I think they have a really good shot at it.  The one game that really concerns me is Santa Clara.  They have some very solid talent and seem to play best against the better teams.  That one is going to be an old school street fight.  Let's hope the Waves back their shivs.  I also agree that St. Mary's is a serious trap game.  They beat Cal earlier this year and as we have seen this year one team can have the ball 75-85% of the time but lose or tie if they don't put the ball in the net multiple times and give up an easy opportunity.


----------



## SpeedK1llz

MakeAPlay said:


> They beat Cal earlier this year and as we have seen this year one team can have the ball 75-85% of the time but lose or tie if they don't put the ball in the net multiple times and give up an easy opportunity.


 This is pretty much how Colorado has won nearly every Pac12 game they've played this year...


----------



## MessiFTW

Shut up slut.  Colorado is winning because their keeper is beast mode.


----------



## NoGoal

MessiFTW said:


> Shut up slut.  Colorado is winning because their keeper is beast mode.


You are such a bitch, your brain must be suffering from heat stroke.  Why don't you dunk your head in a bucket of ice water to cool off some.

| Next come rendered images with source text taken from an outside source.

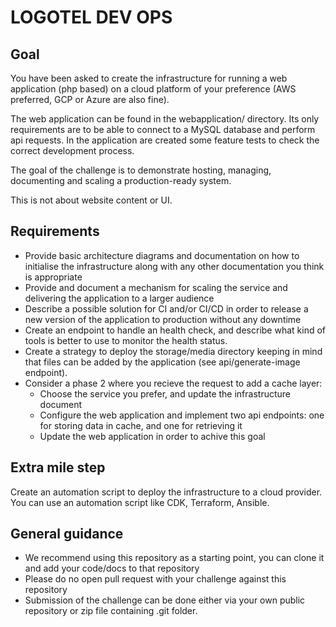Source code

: # LOGOTEL DEV OPS

## Goal

You have been asked to create the infrastructure for running a web application (php based) on a cloud platform of your preference (AWS preferred, GCP or Azure are also fine).

The web application can be found in the webapplication/ directory. Its only requirements are to be able to connect to a MySQL database and perform api requests.
In the application are created some feature tests to check the correct development process.

The goal of the challenge is to demonstrate hosting, managing, documenting and scaling a production-ready system.

This is not about website content or UI.

## Requirements

- Provide basic architecture diagrams and documentation on how to initialise the infrastructure along with any other documentation you think is appropriate
- Provide and document a mechanism for scaling the service and delivering the application to a larger audience
- Describe a possible solution for CI and/or CI/CD in order to release a new version of the application to production without any downtime
- Create an endpoint to handle an health check, and describe what kind of tools is better to use to monitor the health status.
- Create a strategy to deploy the storage/media directory keeping in mind that files can be added by the application (see api/generate-image endpoint).
- Consider a phase 2 where you recieve the request to add a cache layer:
    - Choose the service you prefer, and update the infrastructure document
    - Configure the web application and implement two api endpoints: one for storing data in cache, and one for retrieving it
    - Update the web application in order to achive this goal

## Extra mile step

Create an automation script to deploy the infrastructure to a cloud provider. You can use an automation script like CDK, Terraform, Ansible.


## General guidance

- We recommend using this repository as a starting point, you can clone it and add your code/docs to that repository
- Please do no open pull request with your challenge against this repository
- Submission of the challenge can be done either via your own public repository or zip file containing .git folder.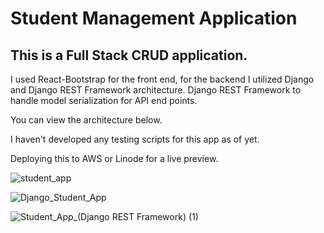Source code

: # Student Management Application 

## This is a Full Stack CRUD application. 

I used React-Bootstrap for the front end, for the backend I utilized Django and Django REST Framework architecture. Django REST Framework to handle model serialization for API end points. 

You can view the architecture below. 

I haven't developed any testing scripts for this app as of yet. 

Deploying this to AWS or Linode for a live preview. 

![student_app](https://user-images.githubusercontent.com/95471664/234162183-602ae5e8-09bb-4734-af93-a99ad75c543f.png)


![Django_Student_App](https://user-images.githubusercontent.com/95471664/234161850-6447e6c4-ca61-4d50-adf0-8a97efb21b07.svg)


![Student_App_(Django REST Framework) (1)](https://user-images.githubusercontent.com/95471664/234161488-8f806bc7-2e5e-4747-8dec-20b50e5bb41e.svg)
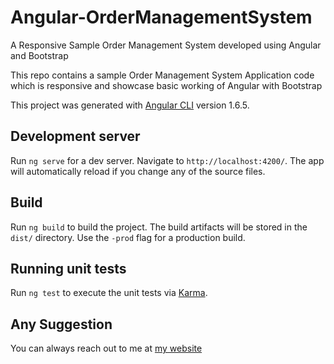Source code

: # Angular-OrderManagementSystem
A Responsive Sample Order Management System  developed using Angular and Bootstrap

This repo contains a sample Order Management System Application code which is responsive and showcase basic working of Angular with Bootstrap

This project was generated with [Angular CLI](https://github.com/angular/angular-cli) version 1.6.5.

## Development server

Run `ng serve` for a dev server. Navigate to `http://localhost:4200/`. The app will automatically reload if you change any of the source files.

## Build

Run `ng build` to build the project. The build artifacts will be stored in the `dist/` directory. Use the `-prod` flag for a production build.

## Running unit tests

Run `ng test` to execute the unit tests via [Karma](https://karma-runner.github.io).

## Any Suggestion

You can always reach out to me at [my website](http://www.amanchhabra.com)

The funny part is you liked your own post, lol!


----------



## Bernie Sanders

MakeAPlay said:


> I wanted to post my reply to this on this thread as the other one has gotten waaaaaaay off topic.  If it's cool I would love this one to stay on topic.
> 
> Cali I agree with you again.  Let's try to make this a habit as you seem like a really decent human being even if I don't see eye to eye with you.  Virginia is not the team that they used to be.  They are talented and dangerous and will always be a top 10 caliber team but this recent incarnation is going to have some trouble with the Blue Devils.

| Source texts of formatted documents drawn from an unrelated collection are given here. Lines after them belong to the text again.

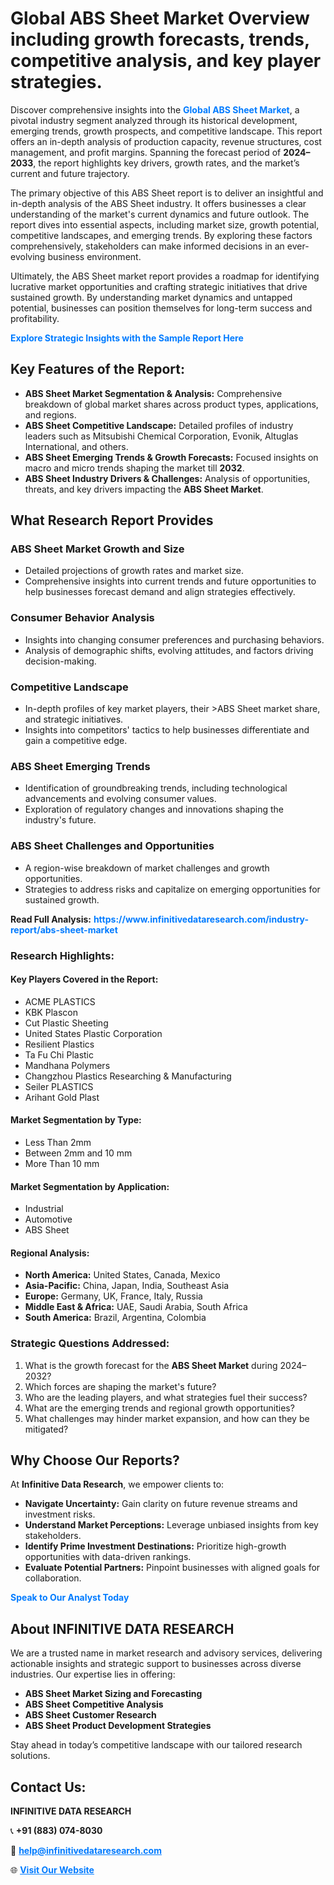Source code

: <h1>Global ABS Sheet Market Overview including growth forecasts, trends, competitive analysis, and key player strategies.</h1>
<p>
Discover comprehensive insights into the 
<a href="https://www.infinitivedataresearch.com/industry-report/abs-sheet-market" rel="dofollow" style="color: #007BFF; text-decoration: none;"><strong>Global ABS Sheet Market</strong></a>, a pivotal industry segment analyzed through its historical development, emerging trends, growth prospects, and competitive landscape. This report offers an in-depth analysis of production capacity, revenue structures, cost management, and profit margins. Spanning the forecast period of <strong>2024–2033</strong>, the report highlights key drivers, growth rates, and the market’s current and future trajectory.
</p>
<p>
The primary objective of this ABS Sheet report is to deliver an insightful and in-depth analysis of the ABS Sheet industry. It offers businesses a clear understanding of the market's current dynamics and future outlook. The report dives into essential aspects, including market size, growth potential, competitive landscapes, and emerging trends. By exploring these factors comprehensively, stakeholders can make informed decisions in an ever-evolving business environment.
</p>
<p>
Ultimately, the ABS Sheet market report provides a roadmap for identifying lucrative market opportunities and crafting strategic initiatives that drive sustained growth. By understanding market dynamics and untapped potential, businesses can position themselves for long-term success and profitability.
</p>
<p>
<a href="https://www.infinitivedataresearch.com/request-sample/reportId=110240" style="color: #007BFF; text-decoration: none;"><strong>Explore Strategic Insights with the Sample Report Here</strong></a>
</p>

<h2>Key Features of the Report:</h2>
<ul>
<li><strong>ABS Sheet Market Segmentation & Analysis:</strong> Comprehensive breakdown of global market shares across product types, applications, and regions.</li>
<li><strong>ABS Sheet Competitive Landscape:</strong> Detailed profiles of industry leaders such as Mitsubishi Chemical Corporation, Evonik, Altuglas International, and others.</li>
<li><strong>ABS Sheet Emerging Trends & Growth Forecasts:</strong> Focused insights on macro and micro trends shaping the market till <strong>2032</strong>.</li>
<li><strong>ABS Sheet Industry Drivers & Challenges:</strong> Analysis of opportunities, threats, and key drivers impacting the <strong>ABS Sheet Market</strong>.</li>
</ul>

<h2>What Research Report Provides</h2>
<h3>ABS Sheet Market Growth and Size</h3>
<ul>
<li>Detailed projections of growth rates and market size.</li>
<li>Comprehensive insights into current trends and future opportunities to help businesses forecast demand and align strategies effectively.</li>
</ul>

<h3>Consumer Behavior Analysis</h3>
<ul>
<li>Insights into changing consumer preferences and purchasing behaviors.</li>
<li>Analysis of demographic shifts, evolving attitudes, and factors driving decision-making.</li>
</ul>

<h3>Competitive Landscape</h3>
<ul>
<li>In-depth profiles of key market players, their >ABS Sheet market share, and strategic initiatives.</li>
<li>Insights into competitors' tactics to help businesses differentiate and gain a competitive edge.</li>
</ul>

<h3>ABS Sheet Emerging Trends</h3>
<ul>
<li>Identification of groundbreaking trends, including technological advancements and evolving consumer values.</li>
<li>Exploration of regulatory changes and innovations shaping the industry's future.</li>
</ul>

<h3>ABS Sheet Challenges and Opportunities</h3>
<ul>
<li>A region-wise breakdown of market challenges and growth opportunities.</li>
<li>Strategies to address risks and capitalize on emerging opportunities for sustained growth.</li>
</ul>
<p><strong>Read Full Analysis:</strong> <a href="https://www.infinitivedataresearch.com/industry-report/abs-sheet-market" rel="dofollow" style="color: #007BFF; text-decoration: none;"><strong>https://www.infinitivedataresearch.com/industry-report/abs-sheet-market</strong></a></p>
<h3>Research Highlights:</h3>
<h4>Key Players Covered in the Report:</h4>
<ul><li>ACME PLASTICS</li><li>KBK Plascon</li><li>Cut Plastic Sheeting</li><li>United States Plastic Corporation</li><li>Resilient Plastics</li><li>Ta Fu Chi Plastic</li><li>Mandhana Polymers</li><li>Changzhou Plastics Researching &amp; Manufacturing</li><li>Seiler PLASTICS</li><li>Arihant Gold Plast</li></ul>
<h4>Market Segmentation by Type:</h4>
<ul><li>Less Than 2mm</li><li>Between 2mm and 10 mm</li><li>More Than 10 mm</li></ul>
<h4>Market Segmentation by Application:</h4>
<ul><li>Industrial</li><li>Automotive</li><li>ABS Sheet</li></ul>

<h4>Regional Analysis:</h4>
<ul>
<li><strong>North America:</strong> United States, Canada, Mexico</li>
<li><strong>Asia-Pacific:</strong> China, Japan, India, Southeast Asia</li>
<li><strong>Europe:</strong> Germany, UK, France, Italy, Russia</li>
<li><strong>Middle East & Africa:</strong> UAE, Saudi Arabia, South Africa</li>
<li><strong>South America:</strong> Brazil, Argentina, Colombia</li>
</ul>

<h3>Strategic Questions Addressed:</h3>
<ol>
<li>What is the growth forecast for the <strong>ABS Sheet Market</strong> during 2024–2032?</li>
<li>Which forces are shaping the market's future?</li>
<li>Who are the leading players, and what strategies fuel their success?</li>
<li>What are the emerging trends and regional growth opportunities?</li>
<li>What challenges may hinder market expansion, and how can they be mitigated?</li>
</ol>

<h2>Why Choose Our Reports?</h2>
<p>At <strong>Infinitive Data Research</strong>, we empower clients to:</p>
<ul>
<li><strong>Navigate Uncertainty:</strong> Gain clarity on future revenue streams and investment risks.</li>
<li><strong>Understand Market Perceptions:</strong> Leverage unbiased insights from key stakeholders.</li>
<li><strong>Identify Prime Investment Destinations:</strong> Prioritize high-growth opportunities with data-driven rankings.</li>
<li><strong>Evaluate Potential Partners:</strong> Pinpoint businesses with aligned goals for collaboration.</li>
</ul>
<p><a href="https://www.infinitivedataresearch.com/industry-report/abs-sheet-market" rel="dofollow" style="color: #007BFF; text-decoration: none;"><strong>Speak to Our Analyst Today</strong></a></p>

<h2>About INFINITIVE DATA RESEARCH</h2>
<p>We are a trusted name in market research and advisory services, delivering actionable insights and strategic support to businesses across diverse industries. Our expertise lies in offering:</p>
<ul>
<li><strong>ABS Sheet Market Sizing and Forecasting</strong></li>
<li><strong>ABS Sheet Competitive Analysis</strong></li>
<li><strong>ABS Sheet Customer Research</strong></li>
<li><strong>ABS Sheet Product Development Strategies</strong></li>
</ul>
<p>Stay ahead in today’s competitive landscape with our tailored research solutions.</p>

<h2>Contact Us:</h2>
<p><strong>INFINITIVE DATA RESEARCH</strong></p>
<p>📞 <strong>+91 (883) 074-8030</strong></p>
<p>📧 <strong><a href="mailto:help@infinitivedataresearch.com" style="color: #007BFF;">help@infinitivedataresearch.com</a></strong></p>
<p>🌐 <strong><a href="https://www.infinitivedataresearch.com" rel="dofollow" style="color: #007BFF;">Visit Our Website</a></strong></p>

There's already a womens soccer thread.
NoGoal had his intervention and seems to be recovering nicely.
Im a very good natured and benevolent man.
You're welcome to come back to the original thread and talk soccer.
This one is a little slow.


----------



## NoGoal

Bernie Sanders said:


> There's already a womens soccer thread.
> NoGoal had his intervention and seems to be recovering nicely.
> Im a very good natured and benevolent man.
> You're welcome to come back to the original thread and talk soccer.
> This one is a little slow.


You don't know when to "STOP" do you, but it doesn't come as any surprise......since, idiots keep on doing the same shit anyways!


----------



## Bernie Sanders

NoGoal said:


> You don't know when to stop do you!


Lighten up francis.


----------



## NoGoal

Bernie Sanders said:


> Lighten up francis.


I tried keeping it cool and you keep up with your shit!


----------



## Bernie Sanders

NoGoal said:


> I tried keeping it cool and you keep up with your shit!


It was a humorous jab.
Deal with it.
signed, Shartles.


----------



## Bernie Sanders

Just got a call from the 909.
Recovery setback.


----------



## Bernie Sanders

NoGoal said:


> I tried keeping it cool and you keep up with your shit!

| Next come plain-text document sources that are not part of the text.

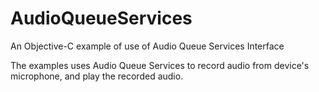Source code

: # AudioQueueServices
An Objective-C example of use of Audio Queue Services Interface

The examples uses Audio Queue Services to record audio from device's microphone, and play the recorded audio.
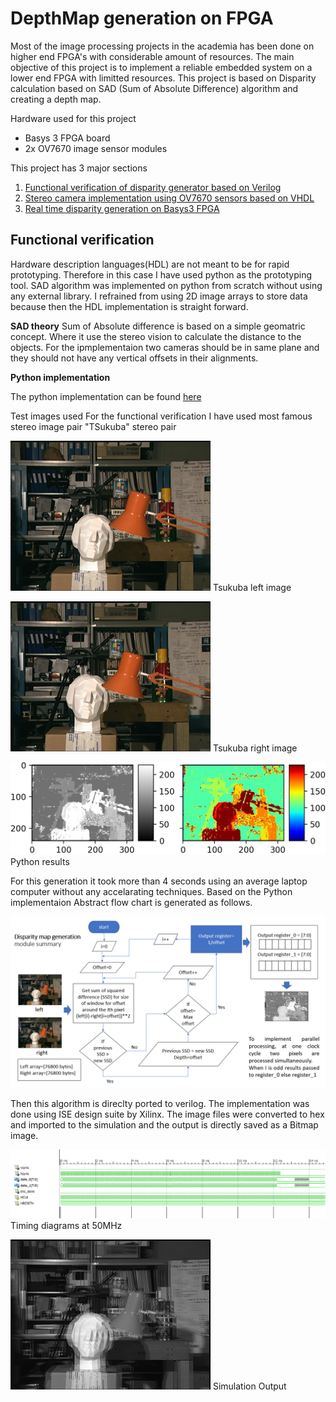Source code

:
# DepthMap generation on FPGA


Most of the image processing projects in the academia has been done on higher end FPGA's with considerable amount of resources. The main objective of this project is to implement a reliable embedded system on a lower end FPGA with limitted resources. This project is based on Disparity calculation based on SAD (Sum of Absolute Difference) algorithm and creating a depth map.

Hardware used for this project

 - Basys 3 FPGA board
 - 2x OV7670 image sensor modules

This project has 3 major sections

 1. [Functional verification of disparity generator based on Verilog](https://github.com/Archfx/FPGA_depthMap)
 2. [Stereo camera implementation using OV7670 sensors based on VHDL](https://github.com/Archfx/FPGA-stereo-Camera-Basys3)
 3. [Real time disparity generation on Basys3 FPGA](https://github.com/Archfx/FPGA-DepthMap-Basys3)

## Functional verification
Hardware description languages(HDL) are not meant to be for rapid prototyping. Therefore in this case I have used python as the prototyping tool. SAD algorithm was implemented on python from scratch without using any external library. I refrained from using 2D image arrays to store data because then the HDL implementation is straight forward.

**SAD theory** 
Sum of Absolute difference is based on a simple geomatric concept. Where it use the stereo vision to calculate the distance to the objects. For the ipmplementaion two cameras should be in same plane and they should not have any vertical offsets in their alignments.

**Python implementation**

The python implementation can be found [here](https://github.com/Archfx/FPGA_depthMap/blob/master/Python_test_implementation/Disparity_Python_implementation_scratch.ipynb)

Test images used
For the functional verification I have used most famous stereo image pair "TSukuba" stereo pair


![Tsukuba left](https://github.com/Archfx/FPGA_depthMap/blob/master/Img/Tsukuba_L.png)
Tsukuba left image


![Tsukuba right](https://github.com/Archfx/FPGA_depthMap/blob/master/Img/Tsukuba_R.png)
Tsukuba right image   


![Colour map generated using python](https://github.com/Archfx/FPGA_depthMap/blob/master/Python_test_implementation/Disparity__colorMap_Tsukuba_5_python.jpg)
Python results  


For this generation it took more than 4 seconds using an average laptop computer without any accelarating techniques.
Based on the Python implementaion Abstract flow chart is generated as follows.


![Disparity generation Flow chart](https://github.com/Archfx/FPGA_depthMap/blob/master/Img/FlowChart.png)


Then this algorithm is direclty ported to verilog. The implementation was done using ISE design suite by Xilinx. The image files were converted to hex and imported to the simulation and the output is directly saved as a Bitmap image.


![Verilog timing diagram](https://github.com/Archfx/FPGA_depthMap/blob/master/Img/VerilogSimulationTime.png)
Timing diagrams at 50MHz


![Verilog simulation output](https://github.com/Archfx/FPGA_depthMap/blob/master/output.png)
Simulation Output
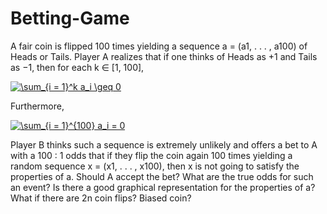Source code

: # Betting-Game
A fair coin is flipped 100 times yielding a sequence a = (a1, . . . , a100) of Heads or Tails. Player
A realizes that if one thinks of Heads as +1 and Tails as −1, then for each k ∈ [1, 100],

<a href="https://www.codecogs.com/eqnedit.php?latex=\sum_{i&space;=&space;1}^k&space;a_i&space;\geq&space;0" target="_blank"><img src="https://latex.codecogs.com/gif.latex?\sum_{i&space;=&space;1}^k&space;a_i&space;\geq&space;0" title="\sum_{i = 1}^k a_i \geq 0" /></a>

Furthermore,

<a href="https://www.codecogs.com/eqnedit.php?latex=\sum_{i&space;=&space;1}^{100}&space;a_i&space;=&space;0" target="_blank"><img src="https://latex.codecogs.com/gif.latex?\sum_{i&space;=&space;1}^{100}&space;a_i&space;=&space;0" title="\sum_{i = 1}^{100} a_i = 0" /></a> 

Player B thinks such a sequence is extremely unlikely and offers
a bet to A with a 100 : 1 odds that if they flip the coin again 100 times yielding a random
sequence x = (x1, . . . , x100), then x is not going to satisfy the properties of a. Should A
accept the bet? What are the true odds for such an event? Is there a good graphical
representation for the properties of a? What if there are 2n coin flips? Biased coin?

You got bent out of shape because I threw out a harmless jab, really?
You call me at my house and start squeeking about it?
I even tried to reason with you on the phone, but you wouldnt shut up and listen for two seconds, so Ill do it here.

So far you have called me everything from white trash to a bag of shit. You have posted my kid's info.
You pmd me and called me a piece of shit, and called me numerous times on a "NO caller ID" number.
Today you called me on a phone with a 909 area code, and literally squeeked non stop until I hung up.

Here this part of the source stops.